Description
Wingshooter examines the effects of change on a small, isolated town, the strengths and limits of community, and the sometimes conflicting loyalties of family and justice. Set in the expansive countryside of Central Wisconsin, against the backdrop of Vietnam and the post-Civil Rights era, Wingshooters explores both connection and loss as well as the complex but enduring bonds of family.
Summary: Michelle LeBeau, the child of a white American father and a Japanese mother, lives with her grandparents in Deerhorn, Wisconsin—a small town that had been entirely white before her arrival. Rejected and bullied, Michelle spends her time reading, avoiding fights, and roaming the countryside with her English Springer Spaniel, Brett. She idolizes her grandfather, Charlie LeBeau, an expert hunter and former minor league baseball player who is one of the town’s most respected men. Charlie strongly disapproved of his son’s marriage to Michelle’s mother but dotes on his only grandchild, whom he calls Mikey.
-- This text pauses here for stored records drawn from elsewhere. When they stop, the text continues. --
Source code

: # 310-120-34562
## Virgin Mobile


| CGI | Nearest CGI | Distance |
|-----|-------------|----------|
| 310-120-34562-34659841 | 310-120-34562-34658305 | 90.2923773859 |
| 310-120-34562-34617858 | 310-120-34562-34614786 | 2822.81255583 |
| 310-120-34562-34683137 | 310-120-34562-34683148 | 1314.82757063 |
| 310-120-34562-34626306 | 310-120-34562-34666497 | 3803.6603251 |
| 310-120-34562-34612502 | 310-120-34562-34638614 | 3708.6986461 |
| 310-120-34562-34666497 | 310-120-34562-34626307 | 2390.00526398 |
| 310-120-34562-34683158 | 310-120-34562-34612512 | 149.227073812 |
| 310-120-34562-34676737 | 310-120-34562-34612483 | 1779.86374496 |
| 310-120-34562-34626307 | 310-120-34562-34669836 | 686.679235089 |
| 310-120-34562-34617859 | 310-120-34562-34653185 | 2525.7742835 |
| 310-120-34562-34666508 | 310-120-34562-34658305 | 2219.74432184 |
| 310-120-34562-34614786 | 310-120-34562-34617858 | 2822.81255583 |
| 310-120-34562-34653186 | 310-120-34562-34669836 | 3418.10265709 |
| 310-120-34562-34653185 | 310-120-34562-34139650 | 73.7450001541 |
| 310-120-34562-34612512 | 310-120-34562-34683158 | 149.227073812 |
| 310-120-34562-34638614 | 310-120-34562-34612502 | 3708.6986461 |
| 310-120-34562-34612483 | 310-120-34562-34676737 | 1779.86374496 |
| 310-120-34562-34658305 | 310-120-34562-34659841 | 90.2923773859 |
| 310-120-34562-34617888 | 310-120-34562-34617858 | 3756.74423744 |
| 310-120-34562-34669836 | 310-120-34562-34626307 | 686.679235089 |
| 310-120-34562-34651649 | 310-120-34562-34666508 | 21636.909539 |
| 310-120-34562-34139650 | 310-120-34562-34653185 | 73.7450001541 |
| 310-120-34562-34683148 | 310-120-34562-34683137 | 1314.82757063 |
Nina’s fourth novel, Wingshooters is one of Booklist’s Books of the Year for 2011 and an O: Oprah Magazine’s “Book to Watch For,” and has won an Indie Booksellers Choice Award and the Midwest Booksellers Choice Award. Publishers Weekly described it as “remarkable…an accomplished story of family and the dangers of complacency in the face of questionable justice.
Nina Revoyr is the executive vice president of a large child and family service agency in Los Angeles. She has also been a Visiting Professor at Cornell University, Occidental College, and Pitzer College. Nina lives in Northeast Los Angeles with her partner, two rowdy dogs, and a pair of bossy cats.